Another Washington Post piece — Detroit’s demise was decades in the making by Keith B. Richburg — takes a more personal approach to the story and does a nuanced job of handling the city’s racialized politics. From that piece:

Writers often speak of Detroit’s “glory days” as the 1940s and ’50s, when the city came to symbolize America’s manufacturing prowess and Detroit’s population peaked at nearly 2 million people, making it the fourth-largest city in the United States behind only New York, Chicago and Los Angeles. But it was also a deeply divided city, with Southern white and Southern black transplants in an uneasy, combustible mix.

There were race riots in the ’40s, when whites didn’t want to work on assembly lines next to blacks. And new black residents were “redlined” into certain neighborhoods. The police force was all white and like an occupying army in black neighborhoods. My father would always point out to me the restaurants along Grand River Avenue or Woodward that would not serve blacks when he arrived in the city.

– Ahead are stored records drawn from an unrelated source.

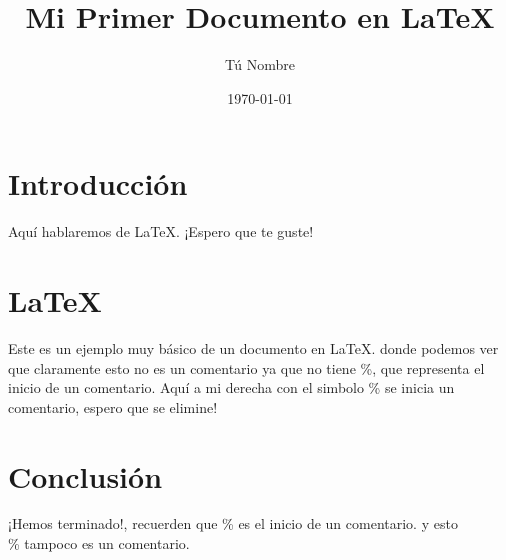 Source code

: \documentclass{article}
\begin{document}
 
\title{Mi Primer Documento en LaTeX} 
\author{Tú Nombre} 
\date{\today} 
\maketitle 
\section{Introducción} 
Aquí hablaremos de LaTeX. ¡Espero que te guste!
\section{LaTeX}
Este es un ejemplo muy básico de un documento en \LaTeX{}.
donde podemos ver que claramente esto no es un comentario ya que no tiene \%, que representa el inicio de un comentario.
Aquí a mi derecha con el simbolo \% se inicia un comentario, espero que se elimine! %
\section{Conclusión}
¡Hemos terminado!, recuerden que \% es el inicio de un comentario. y esto \\\% tampoco es un comentario.
\end{document}
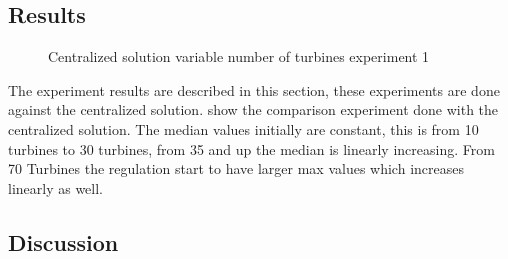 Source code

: \subsection{Results}

\begin{figure}[h!]
	\centering
	
	\caption{Centralized solution variable number of turbines experiment 1}
	\label{fig:exp:cen:turbines}
\end{figure}

The  experiment results are described in this section, these experiments are done against the centralized solution.  show the comparison experiment done with the centralized solution. The median values initially are constant, this is from 10 turbines to 30 turbines, from 35 and up the median is linearly increasing.
From 70 Turbines the regulation start to have larger max values which increases linearly as well.





\subsection{Discussion}




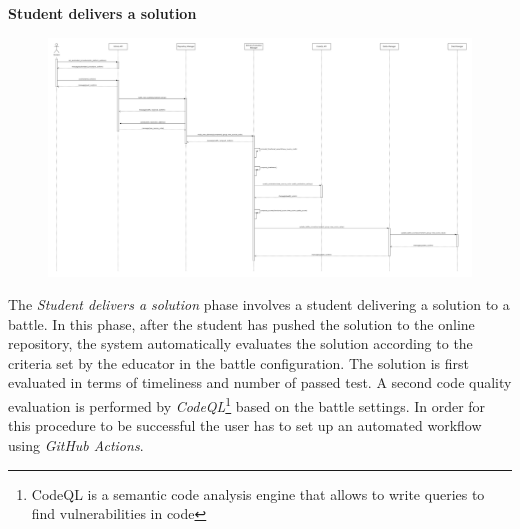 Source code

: \documentclass[../DD.tex]{subfiles}
\begin{document}
    \textbf{Student delivers a solution}\\
    \begin{figure}[H]
        \centering
        \hspace*{-3cm}
        \includegraphics[width=1.4\textwidth]{../assets/section_2/StudentDeliversASolution.png}
    \end{figure}
    The \textit{Student delivers a solution} phase involves a student delivering a solution to a battle.
    In this phase, after the student has pushed the solution to the online repository, the system automatically evaluates the solution according to the criteria set by the educator in the battle configuration.
    The solution is first evaluated in terms of timeliness and number of passed test.
    A second code quality evaluation is performed by \textit{CodeQL}\footnote{CodeQL is a semantic code analysis engine that allows to write queries to find vulnerabilities in code} based on the battle settings.
    In order for this procedure to be successful the user has to set up an automated workflow using \textit{GitHub Actions}.
    \newpage
\end{document}
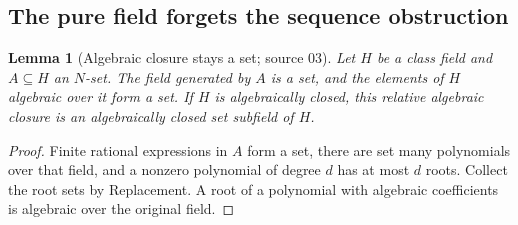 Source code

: \documentclass[11pt,letterpaper]{article}
\numberwithin{equation}{section}
\newtheorem{lemma}[lemma]{Lemma}
\theoremstyle{definition}
\theoremstyle{remark}
\begin{document}
\subsection{The pure field forgets the sequence obstruction}

\begin{lemma}[Algebraic closure stays a set; source 03]\label{univ:lem:algebraicset}
Let $H$ be a class field and $A\subseteq H$ an $N$-set. The field generated by
$A$ is a set, and the elements of $H$ algebraic over it form a set. If $H$ is
algebraically closed, this relative algebraic closure is an algebraically
closed set subfield of $H$.
\end{lemma}
\begin{proof}
Finite rational expressions in $A$ form a set, there are set many polynomials
over that field, and a nonzero polynomial of degree $d$ has at most $d$ roots.
Collect the root sets by Replacement. A root of a polynomial with algebraic
coefficients is algebraic over the original field.
\end{proof}
\end{document}
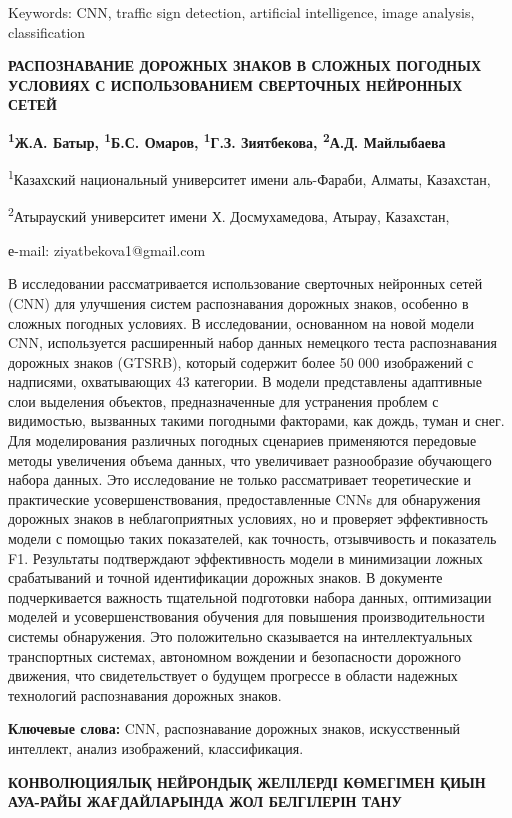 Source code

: Keywords: CNN, traffic sign detection, artificial intelligence, image
analysis, classification

\textbf{РАСПОЗНАВАНИЕ ДОРОЖНЫХ ЗНАКОВ В СЛОЖНЫХ ПОГОДНЫХ УСЛОВИЯХ С
ИСПОЛЬЗОВАНИЕМ СВЕРТОЧНЫХ НЕЙРОННЫХ СЕТЕЙ}

\textbf{\textsuperscript{1}Ж.А. Батыр, \textsuperscript{1}Б.С. Омаров,
\textsuperscript{1}Г.З. Зиятбекова, \textsuperscript{2}А.Д. Майлыбаева}

\textsuperscript{1}Казахский национальный университет имени аль-Фараби,
Алматы, Казахстан,

\textsuperscript{2}Атырауский университет имени Х. Досмухамедова,
Атырау, Казахстан,

е-mail: ziyatbekova1@gmail.com

В исследовании рассматривается использование сверточных нейронных сетей
(CNN) для улучшения систем распознавания дорожных знаков, особенно в
сложных погодных условиях. В исследовании, основанном на новой модели
CNN, используется расширенный набор данных немецкого теста распознавания
дорожных знаков (GTSRB), который содержит более 50 000 изображений с
надписями, охватывающих 43 категории. В модели представлены адаптивные
слои выделения объектов, предназначенные для устранения проблем с
видимостью, вызванных такими погодными факторами, как дождь, туман и
снег. Для моделирования различных погодных сценариев применяются
передовые методы увеличения объема данных, что увеличивает разнообразие
обучающего набора данных. Это исследование не только рассматривает
теоретические и практические усовершенствования, предоставленные CNNs
для обнаружения дорожных знаков в неблагоприятных условиях, но и
проверяет эффективность модели с помощью таких показателей, как
точность, отзывчивость и показатель F1. Результаты подтверждают
эффективность модели в минимизации ложных срабатываний и точной
идентификации дорожных знаков. В документе подчеркивается важность
тщательной подготовки набора данных, оптимизации моделей и
усовершенствования обучения для повышения производительности системы
обнаружения. Это положительно сказывается на интеллектуальных
транспортных системах, автономном вождении и безопасности дорожного
движения, что свидетельствует о будущем прогрессе в области надежных
технологий распознавания дорожных знаков.

\textbf{Ключевые слова:} CNN, распознавание дорожных знаков,
искусственный интеллект, анализ изображений, классификация.

\textbf{КОНВОЛЮЦИЯЛЫҚ НЕЙРОНДЫҚ ЖЕЛІЛЕРДІ КӨМЕГІМЕН ҚИЫН АУА-РАЙЫ
ЖАҒДАЙЛАРЫНДА ЖОЛ БЕЛГІЛЕРІН ТАНУ}

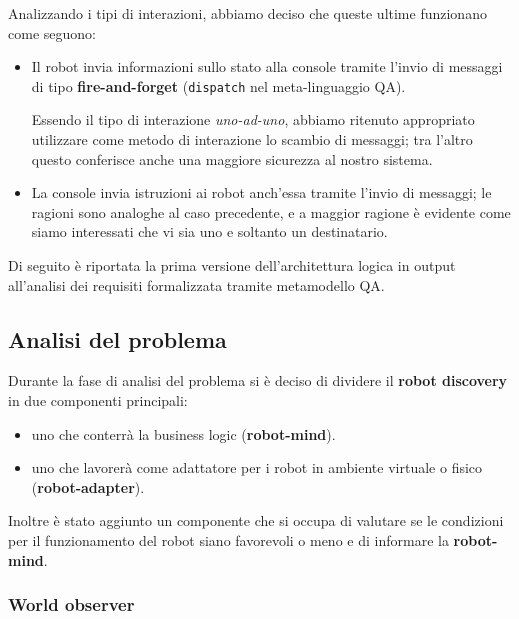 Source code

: Analizzando i tipi di interazioni, abbiamo deciso che queste ultime funzionano come seguono:

\begin{itemize}
  \item
    Il robot invia informazioni sullo stato alla console tramite l'invio di messaggi di tipo \textbf{fire-and-forget}
    (\texttt{dispatch} nel meta-linguaggio QA).

    Essendo il tipo di interazione \textit{uno-ad-uno}, abbiamo ritenuto appropriato utilizzare come metodo di interazione lo scambio di messaggi;
    tra l'altro questo conferisce anche una maggiore sicurezza al nostro sistema.

  \item
    La console invia istruzioni ai robot anch'essa tramite l'invio di messaggi;
    le ragioni sono analoghe al caso precedente,
    e a maggior ragione è evidente come siamo interessati che vi sia uno e soltanto un destinatario.

\end{itemize}

\clearpage

Di seguito è riportata la prima versione dell'architettura logica in output all'analisi dei requisiti formalizzata tramite metamodello QA\@.



\subsection{Analisi del problema}

Durante la fase di analisi del problema si è deciso di dividere il \textbf{robot discovery} in due componenti principali:

\begin{itemize}
  \item uno che conterrà la business logic (\textbf{robot-mind}).
  \item uno che lavorerà come adattatore per i robot in ambiente virtuale o fisico (\textbf{robot-adapter}).
\end{itemize}

Inoltre è stato aggiunto un componente che si occupa di valutare se le condizioni per il funzionamento del robot siano favorevoli o meno e di informare la \textbf{robot-mind}.

\subsubsection{World observer}

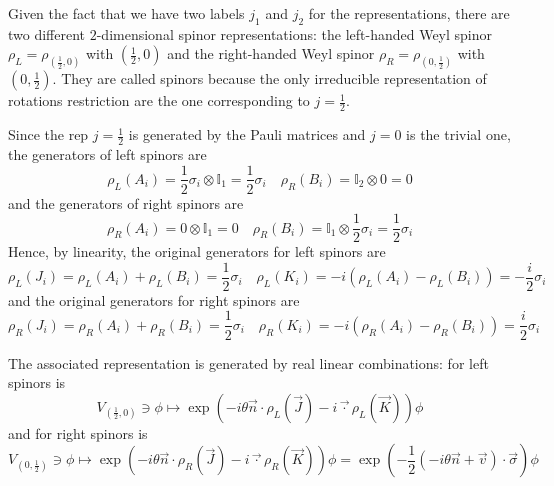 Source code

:     Given the fact that we have two labels $j_1$ and $j_2$ for the representations, there are two different $2$-dimensional spinor representations: the left-handed Weyl spinor $\rho_L=\rho_{(\frac{1}{2}, 0)}$ with $(\frac{1}{2}, 0)$ and the right-handed Weyl spinor $\rho_R= \rho_{(0, \frac{1}{2})}$ with $(0, \frac{1}{2})$. They are called spinors because the only irreducible representation of rotations restriction are the one corresponding to $j = \frac{1}{2}$.

    Since the rep $j = \frac{1}{2}$ is generated by the Pauli matrices and $j=0$ is the trivial one, the generators of left spinors are 
    \begin{equation*}
        \rho_L(A_i) = \frac{1}{2} \sigma_i \otimes \mathbb I_1 = \frac{1}{2} \sigma_i \quad \rho_R(B_i) = \mathbb I_2 \otimes 0 = 0
    \end{equation*}
    and the generators of right spinors are
    \begin{equation*}
        \rho_R(A_i) = 0 \otimes \mathbb I_1 = 0 \quad \rho_R(B_i) = \mathbb I_1 \otimes \frac{1}{2} \sigma_i = \frac{1}{2} \sigma_i
    \end{equation*}
    Hence, by linearity, the original generators for left spinors are 
    \begin{equation*}
        \rho_L (J_i) = \rho_L(A_i) + \rho_L(B_i) = \frac{1}{2} \sigma_i \quad \rho_L(K_i) = - i (\rho_L(A_i) - \rho_L(B_i)) = - \frac{i}{2} \sigma_i
    \end{equation*}
    and the original generators for right spinors are 
    \begin{equation*}
        \rho_R (J_i) = \rho_R(A_i) + \rho_R(B_i) = \frac{1}{2} \sigma_i \quad \rho_R(K_i) = - i (\rho_R(A_i) - \rho_R(B_i)) = \frac{i}{2} \sigma_i
    \end{equation*}

    The associated representation is generated by real linear combinations: for left spinors is
    \begin{equation*}
        V_{(\frac{1}{2}, 0)} \ni \phi \mapsto \exp(-i \theta \vec n \cdot \rho_L(\vec J) - i \vec \cdot \rho_L(\vec K)) \phi
    \end{equation*}
    and for right spinors is
    \begin{equation*}
        V_{(0, \frac{1}{2})} \ni \phi \mapsto \exp(-i \theta \vec n \cdot \rho_R(\vec J) - i \vec \cdot \rho_R(\vec K)) \phi = \exp(-\frac{1}{2} (- i \theta \vec n + \vec v) \cdot \vec \sigma) \phi
    \end{equation*}

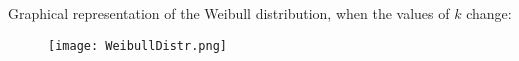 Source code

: \begin{frame}
  \vspace*{.5cm}
  \centering
  Graphical representation of the Weibull distribution, when the values of $ k $ change: \\
  \begin{figure}
    \texttt{[image: WeibullDistr.png]}
  \end{figure}
\end{frame}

Of course the city did explode, in riots in 1967, and that was when Detroit’s downfall — its current path to insolvency — was set in agonizing slow motion. The white families in my neighborhood, my friends, all fled to the safety of the suburbs. My street, and my neighborhood, went from mixed to all black in an instant. Many of the black newcomers who came couldn’t get mortgages, so most ended up as renters, not homeowners.

And etc. A demographic spiral like that has affected many American cities — and many, many neighborhoods within American cities — but it would be hard to find anything comparable to what has happened in Detroit.

I’m going to assume that Detroit’s demographic history at Wikipedia is correct (if it weren’t, someone would almost certainly have fixed it). It tells several amazing stories that aren’t fully detailed in either piece. A few notes:

  • For decades, Detroit had a very large foreign-born population, a fact which likely contributed to some of the demographic tensions. In 1870, the foreign born population was 47 percent. It fell from that number, but it was still 40 percent in 1890, and even 26 percent in 1930.
  • According to census data, the city’s population peaked at 1.85 million in 1950 and fell by more than half to 714 thousand in 2010.
  • The white population of the city was close to 100 percent at the beginning of the 20th century and was still 91 percent in 1940. The non-Hispanic white population is now below 8 percent.
  • While the number of whites in the city has been declining sharply, so too has the black population, which peaked in 1990 at 778 thousand. In that census, blacks comprised 76 percent of the population. On a percentage basis, the black population has continued to grow, but the 2010 census counted only 590,000 blacks in the city.
  • From 2000 to 2010, the city lost 44,000 non-Hispanic whites and lost 185,000 blacks, while adding about 1,500 Hispanics.

Given ordinary birth and death rates, these losses are even more extraordinary.

Clearly, the newfound middle-class mobility of the mid-20th century — especially for an American city synonymous with the automobile culture — played a role in this collapse. I’d love to see more on those trends and on the money spent to expand roads in suburban areas.

Richburg notes Mayor Dave Bing’s ideas regarding shrinking the city (you can read a brief piece here), but that’s a long, complex endeavor that will be resisted by many residents. And merely shrinking the city will not solve the problems of pension obligations and other debts.

All told, I think it would still be a really exciting time to be in Detroit. If it weren’t so cold.